TASK INSTRUCTIONS>
Can you set down, exactly as they appear below, the lines from the opening of the material through the one bearing "Nishio Hirokazu Well, I", minus the pictures?

Top of DATA RECORDS

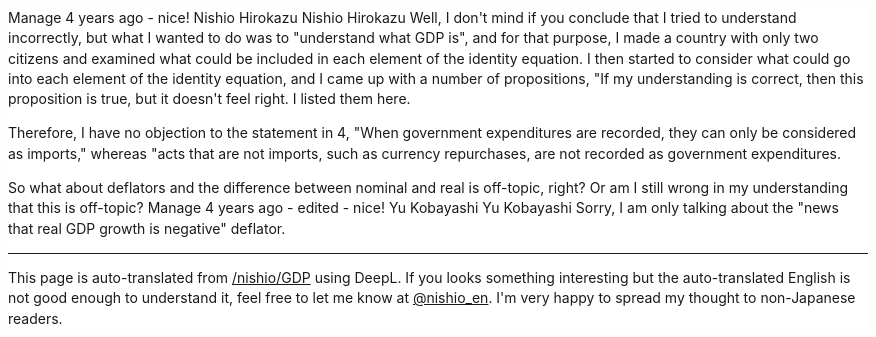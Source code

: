 Manage
4 years ago - nice!
Nishio Hirokazu
Nishio Hirokazu Well, I don't mind if you conclude that I tried to understand incorrectly, but what I wanted to do was to "understand what GDP is", and for that purpose, I made a country with only two citizens and examined what could be included in each element of the identity equation. I then started to consider what could go into each element of the identity equation, and I came up with a number of propositions, "If my understanding is correct, then this proposition is true, but it doesn't feel right. I listed them here.

Therefore, I have no objection to the statement in 4, "When government expenditures are recorded, they can only be considered as imports," whereas "acts that are not imports, such as currency repurchases, are not recorded as government expenditures.

So what about deflators and the difference between nominal and real is off-topic, right? Or am I still wrong in my understanding that this is off-topic?
Manage
4 years ago - edited - nice!
Yu Kobayashi
Yu Kobayashi Sorry, I am only talking about the "news that real GDP growth is negative" deflator.

---
This page is auto-translated from [/nishio/GDP](https://scrapbox.io/nishio/GDP) using DeepL. If you looks something interesting but the auto-translated English is not good enough to understand it, feel free to let me know at [@nishio_en](https://twitter.com/nishio_en). I'm very happy to spread my thought to non-Japanese readers.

Bottom of DATA RECORDS

YOUR SOLUTION>
Source code

: Manage
4 years ago - nice!
Nishio Hirokazu
Nishio Hirokazu Well, I don't mind if you conclude that I tried to understand incorrectly, but what I wanted to do was to "understand what GDP is", and for that purpose, I made a country with only two citizens and examined what could be included in each element of the identity equation. I then started to consider what could go into each element of the identity equation, and I came up with a number of propositions, "If my understanding is correct, then this proposition is true, but it doesn't feel right. I listed them here.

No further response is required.